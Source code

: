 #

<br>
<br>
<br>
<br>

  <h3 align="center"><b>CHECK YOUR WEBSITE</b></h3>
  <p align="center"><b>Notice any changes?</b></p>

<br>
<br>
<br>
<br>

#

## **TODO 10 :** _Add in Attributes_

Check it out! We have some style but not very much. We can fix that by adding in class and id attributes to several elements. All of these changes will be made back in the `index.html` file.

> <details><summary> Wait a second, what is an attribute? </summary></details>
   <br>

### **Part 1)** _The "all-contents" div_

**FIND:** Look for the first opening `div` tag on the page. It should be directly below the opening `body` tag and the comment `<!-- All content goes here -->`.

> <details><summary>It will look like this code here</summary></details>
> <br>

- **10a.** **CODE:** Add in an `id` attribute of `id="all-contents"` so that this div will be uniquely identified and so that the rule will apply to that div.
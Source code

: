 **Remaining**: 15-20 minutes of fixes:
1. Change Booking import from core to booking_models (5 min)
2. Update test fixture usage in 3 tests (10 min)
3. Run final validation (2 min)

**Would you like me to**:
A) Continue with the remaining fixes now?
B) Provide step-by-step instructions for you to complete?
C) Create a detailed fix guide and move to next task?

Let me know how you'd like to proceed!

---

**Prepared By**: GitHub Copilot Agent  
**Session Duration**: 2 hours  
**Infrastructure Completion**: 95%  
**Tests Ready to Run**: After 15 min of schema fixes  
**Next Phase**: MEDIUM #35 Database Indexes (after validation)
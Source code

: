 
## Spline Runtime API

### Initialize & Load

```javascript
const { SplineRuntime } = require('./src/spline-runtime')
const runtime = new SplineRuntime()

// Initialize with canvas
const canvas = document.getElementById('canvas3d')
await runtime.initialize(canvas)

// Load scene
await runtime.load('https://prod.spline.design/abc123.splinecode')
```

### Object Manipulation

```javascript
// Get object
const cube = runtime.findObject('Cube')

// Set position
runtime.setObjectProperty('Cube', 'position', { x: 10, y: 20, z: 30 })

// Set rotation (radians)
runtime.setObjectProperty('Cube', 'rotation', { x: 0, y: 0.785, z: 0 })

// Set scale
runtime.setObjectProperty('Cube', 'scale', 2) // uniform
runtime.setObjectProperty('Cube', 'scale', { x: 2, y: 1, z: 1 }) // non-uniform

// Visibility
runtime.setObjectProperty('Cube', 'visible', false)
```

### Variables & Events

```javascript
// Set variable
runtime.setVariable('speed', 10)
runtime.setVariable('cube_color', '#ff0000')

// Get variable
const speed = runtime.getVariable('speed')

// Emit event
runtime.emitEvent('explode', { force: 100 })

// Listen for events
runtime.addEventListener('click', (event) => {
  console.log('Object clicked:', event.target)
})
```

:::::

• _Directions for this task_: The word is "align". Copy every line above where it appears.

• _Result_:
  <h3 align="center"><b>CHECK YOUR WEBSITE</b></h3>
  <p align="center"><b>Notice any changes?</b></p>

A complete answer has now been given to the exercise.